North Carolina newbie here. Starting two first time hive in a week from packages and with no experience. A little nervous to say the least.


----------



## StoneLion (Jul 12, 2014)

Welcome...Whereabouts are you? Read everything you can.


----------



## Jteam (May 6, 2016)

StoneLion said:


> Welcome...Whereabouts are you? Read everything you can.


I'm just north of Raleigh NC, USA

I've read a couple books and plan to get my hands on another one. First Lessons, by Delaplane. I've also been reading it online but of course much of the advice is regional. Still need to visit an association meeting


----------



## NinjaBees (Jan 26, 2016)

Wake County has an active Club (I think they are on FaceBork) and the state organization is really strong... Durham County has a website too... welcome from another newbie!


----------



## Jteam (May 6, 2016)

Thanks Ninja!

I've also heard the 5 county association is active. Benefits from Wake, Franklin, Wilson, Nash, and Johnsin I believe


----------



## Sunday Farmer (Nov 13, 2013)

Jteam said:


> I'm just north of Raleigh NC, USA
> 
> I've read a couple books and plan to get my hands on another one. First Lessons, by Delaplane. I've also been reading it online but of course much of the advice is regional. Still need to visit an association meeting


Not to seem to forward or rude- but your area hits a pretty hard core dearth beginning/mid June till beginning of August. Don't be afraid to seek help and to feed a bit.


----------



## Jteam (May 6, 2016)

Not rude at all. I've learned it's not the ideal time for beginning but I couldn't control some of it.
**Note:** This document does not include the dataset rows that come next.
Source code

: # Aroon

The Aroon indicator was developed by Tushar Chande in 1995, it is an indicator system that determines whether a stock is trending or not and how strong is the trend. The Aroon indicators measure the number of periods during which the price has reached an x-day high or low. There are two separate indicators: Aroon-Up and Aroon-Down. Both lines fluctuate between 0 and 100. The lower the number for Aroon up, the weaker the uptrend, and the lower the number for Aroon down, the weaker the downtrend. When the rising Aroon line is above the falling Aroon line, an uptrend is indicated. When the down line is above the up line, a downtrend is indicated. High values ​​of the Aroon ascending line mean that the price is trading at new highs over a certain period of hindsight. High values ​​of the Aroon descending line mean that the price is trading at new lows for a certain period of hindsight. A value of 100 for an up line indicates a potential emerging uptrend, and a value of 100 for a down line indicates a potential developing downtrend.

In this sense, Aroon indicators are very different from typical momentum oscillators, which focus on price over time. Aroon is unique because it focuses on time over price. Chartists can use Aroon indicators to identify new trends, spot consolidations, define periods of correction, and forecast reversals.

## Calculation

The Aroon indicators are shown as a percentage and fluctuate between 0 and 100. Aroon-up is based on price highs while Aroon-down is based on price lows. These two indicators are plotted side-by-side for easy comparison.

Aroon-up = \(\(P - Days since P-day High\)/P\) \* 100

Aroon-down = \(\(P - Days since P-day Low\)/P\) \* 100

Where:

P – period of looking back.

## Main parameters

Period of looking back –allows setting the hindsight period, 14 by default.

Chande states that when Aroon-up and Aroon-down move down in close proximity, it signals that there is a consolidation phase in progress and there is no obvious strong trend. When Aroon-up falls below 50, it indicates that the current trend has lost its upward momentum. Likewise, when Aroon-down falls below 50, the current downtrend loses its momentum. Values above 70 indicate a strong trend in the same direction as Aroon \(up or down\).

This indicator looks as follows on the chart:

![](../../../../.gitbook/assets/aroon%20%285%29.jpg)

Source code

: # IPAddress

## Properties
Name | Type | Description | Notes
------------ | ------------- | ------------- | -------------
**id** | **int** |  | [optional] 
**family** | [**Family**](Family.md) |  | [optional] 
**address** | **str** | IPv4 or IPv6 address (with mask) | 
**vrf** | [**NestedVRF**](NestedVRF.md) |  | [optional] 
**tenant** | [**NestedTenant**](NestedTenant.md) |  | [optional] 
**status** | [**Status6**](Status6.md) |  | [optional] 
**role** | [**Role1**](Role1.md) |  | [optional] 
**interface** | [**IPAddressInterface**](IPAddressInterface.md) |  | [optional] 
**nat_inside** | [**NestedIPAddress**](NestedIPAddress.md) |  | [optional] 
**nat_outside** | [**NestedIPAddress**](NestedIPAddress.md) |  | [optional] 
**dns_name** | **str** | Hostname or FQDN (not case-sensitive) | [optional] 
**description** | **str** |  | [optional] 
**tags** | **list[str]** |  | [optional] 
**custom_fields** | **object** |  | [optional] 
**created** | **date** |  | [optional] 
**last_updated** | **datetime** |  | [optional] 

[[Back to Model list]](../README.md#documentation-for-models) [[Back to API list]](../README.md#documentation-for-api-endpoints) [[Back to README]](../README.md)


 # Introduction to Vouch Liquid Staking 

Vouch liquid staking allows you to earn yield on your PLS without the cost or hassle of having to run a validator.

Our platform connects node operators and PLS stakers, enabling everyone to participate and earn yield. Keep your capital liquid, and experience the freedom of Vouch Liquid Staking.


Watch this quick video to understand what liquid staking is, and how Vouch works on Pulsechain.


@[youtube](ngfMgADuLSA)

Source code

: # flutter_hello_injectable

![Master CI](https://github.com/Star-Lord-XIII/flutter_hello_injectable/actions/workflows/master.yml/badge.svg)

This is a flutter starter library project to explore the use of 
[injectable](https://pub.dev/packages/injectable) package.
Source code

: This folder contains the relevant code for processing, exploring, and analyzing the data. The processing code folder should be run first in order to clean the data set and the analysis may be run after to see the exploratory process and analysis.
Bought packages in early December, they arrive next weekend 😕 . I realize I will have feed


----------



## Sunday Farmer (Nov 13, 2013)

Ok. Just double checking. They are fine through June.


----------



## GaryG74 (Apr 9, 2014)

Welcome to BeeSource and good luck with your bees.


----------



## heaflaw (Feb 26, 2007)

Welcome When you feed during our NC dearth, take special care to prevent robbing: A small can be lost to robbing. Feed inside and use robber screens.


----------



## S4cruiser (Feb 14, 2016)

Welcome! I'm a fellow beginner in Durham.


----------



## Jteam (May 6, 2016)

Thanks S4! Good luck to you


----------



## Jteam (May 6, 2016)

So would anyone recommend feeding after I install the packages next Sunday?


----------



## StoneLion (Jul 12, 2014)

Definitely feed the packages. They need it to draw maximum comb


----------



## AmericasBeekeeper (Jan 24, 2010)

Welcome!


----------